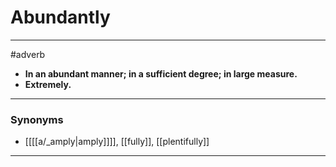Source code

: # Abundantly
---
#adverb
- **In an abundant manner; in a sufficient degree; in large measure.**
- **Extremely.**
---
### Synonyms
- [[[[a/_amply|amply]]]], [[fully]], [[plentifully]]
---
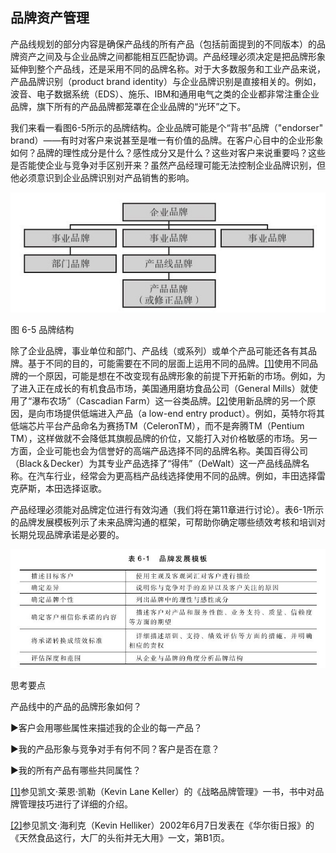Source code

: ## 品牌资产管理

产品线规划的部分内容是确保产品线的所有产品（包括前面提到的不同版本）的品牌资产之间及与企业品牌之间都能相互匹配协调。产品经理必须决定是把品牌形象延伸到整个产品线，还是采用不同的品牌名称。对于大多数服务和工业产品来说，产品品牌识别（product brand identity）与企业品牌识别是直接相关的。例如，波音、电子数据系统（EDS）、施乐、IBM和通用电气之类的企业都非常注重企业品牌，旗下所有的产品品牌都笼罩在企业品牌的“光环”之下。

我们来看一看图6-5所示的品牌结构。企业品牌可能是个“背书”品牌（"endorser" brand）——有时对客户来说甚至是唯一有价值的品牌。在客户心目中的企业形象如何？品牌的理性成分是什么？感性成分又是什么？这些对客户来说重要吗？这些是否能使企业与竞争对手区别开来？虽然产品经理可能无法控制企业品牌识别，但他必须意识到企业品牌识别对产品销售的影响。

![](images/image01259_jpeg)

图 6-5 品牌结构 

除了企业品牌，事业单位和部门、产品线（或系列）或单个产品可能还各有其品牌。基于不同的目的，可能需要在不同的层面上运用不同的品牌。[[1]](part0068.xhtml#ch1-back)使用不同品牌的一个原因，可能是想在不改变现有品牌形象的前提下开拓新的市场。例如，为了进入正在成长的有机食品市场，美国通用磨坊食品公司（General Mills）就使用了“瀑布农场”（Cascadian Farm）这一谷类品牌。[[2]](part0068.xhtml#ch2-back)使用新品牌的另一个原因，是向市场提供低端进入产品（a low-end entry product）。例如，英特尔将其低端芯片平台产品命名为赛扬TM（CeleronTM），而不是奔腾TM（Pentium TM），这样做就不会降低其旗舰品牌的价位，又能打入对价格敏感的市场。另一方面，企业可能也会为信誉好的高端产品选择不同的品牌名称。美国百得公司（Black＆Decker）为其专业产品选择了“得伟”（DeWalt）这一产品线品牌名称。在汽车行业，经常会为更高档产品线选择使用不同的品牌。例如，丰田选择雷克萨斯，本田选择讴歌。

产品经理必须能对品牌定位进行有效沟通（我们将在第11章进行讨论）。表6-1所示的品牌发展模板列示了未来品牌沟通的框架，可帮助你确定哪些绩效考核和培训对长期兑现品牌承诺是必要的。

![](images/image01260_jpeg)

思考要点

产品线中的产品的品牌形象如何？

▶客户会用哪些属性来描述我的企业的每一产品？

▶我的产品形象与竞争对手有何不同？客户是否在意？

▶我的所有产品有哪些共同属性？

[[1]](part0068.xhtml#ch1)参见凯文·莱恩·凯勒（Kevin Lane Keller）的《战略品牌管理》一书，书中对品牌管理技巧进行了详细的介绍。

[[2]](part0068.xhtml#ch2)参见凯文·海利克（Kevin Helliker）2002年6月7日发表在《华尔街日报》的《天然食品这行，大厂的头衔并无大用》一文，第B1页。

⁂

(WHAT IS BEING ASKED)
Once the pictures have been removed, reproduce each line of the material above exactly.

(OUTPUT FOR THIS EXERCISE)
Source code

: # Abundantly
---
#adverb
- **In an abundant manner; in a sufficient degree; in large measure.**
- **Extremely.**
---
### Synonyms
- [[[[a/_amply|amply]]]], [[fully]], [[plentifully]]
---
Source code

: ## 品牌资产管理

产品线规划的部分内容是确保产品线的所有产品（包括前面提到的不同版本）的品牌资产之间及与企业品牌之间都能相互匹配协调。产品经理必须决定是把品牌形象延伸到整个产品线，还是采用不同的品牌名称。对于大多数服务和工业产品来说，产品品牌识别（product brand identity）与企业品牌识别是直接相关的。例如，波音、电子数据系统（EDS）、施乐、IBM和通用电气之类的企业都非常注重企业品牌，旗下所有的产品品牌都笼罩在企业品牌的“光环”之下。

我们来看一看图6-5所示的品牌结构。企业品牌可能是个“背书”品牌（"endorser" brand）——有时对客户来说甚至是唯一有价值的品牌。在客户心目中的企业形象如何？品牌的理性成分是什么？感性成分又是什么？这些对客户来说重要吗？这些是否能使企业与竞争对手区别开来？虽然产品经理可能无法控制企业品牌识别，但他必须意识到企业品牌识别对产品销售的影响。

![](images/image01259_jpeg)

图 6-5 品牌结构 

除了企业品牌，事业单位和部门、产品线（或系列）或单个产品可能还各有其品牌。基于不同的目的，可能需要在不同的层面上运用不同的品牌。[[1]](part0068.xhtml#ch1-back)使用不同品牌的一个原因，可能是想在不改变现有品牌形象的前提下开拓新的市场。例如，为了进入正在成长的有机食品市场，美国通用磨坊食品公司（General Mills）就使用了“瀑布农场”（Cascadian Farm）这一谷类品牌。[[2]](part0068.xhtml#ch2-back)使用新品牌的另一个原因，是向市场提供低端进入产品（a low-end entry product）。例如，英特尔将其低端芯片平台产品命名为赛扬TM（CeleronTM），而不是奔腾TM（Pentium TM），这样做就不会降低其旗舰品牌的价位，又能打入对价格敏感的市场。另一方面，企业可能也会为信誉好的高端产品选择不同的品牌名称。美国百得公司（Black＆Decker）为其专业产品选择了“得伟”（DeWalt）这一产品线品牌名称。在汽车行业，经常会为更高档产品线选择使用不同的品牌。例如，丰田选择雷克萨斯，本田选择讴歌。

产品经理必须能对品牌定位进行有效沟通（我们将在第11章进行讨论）。表6-1所示的品牌发展模板列示了未来品牌沟通的框架，可帮助你确定哪些绩效考核和培训对长期兑现品牌承诺是必要的。

![](images/image01260_jpeg)

思考要点

产品线中的产品的品牌形象如何？

▶客户会用哪些属性来描述我的企业的每一产品？

▶我的产品形象与竞争对手有何不同？客户是否在意？

▶我的所有产品有哪些共同属性？

[[1]](part0068.xhtml#ch1)参见凯文·莱恩·凯勒（Kevin Lane Keller）的《战略品牌管理》一书，书中对品牌管理技巧进行了详细的介绍。

[[2]](part0068.xhtml#ch2)参见凯文·海利克（Kevin Helliker）2002年6月7日发表在《华尔街日报》的《天然食品这行，大厂的头衔并无大用》一文，第B1页。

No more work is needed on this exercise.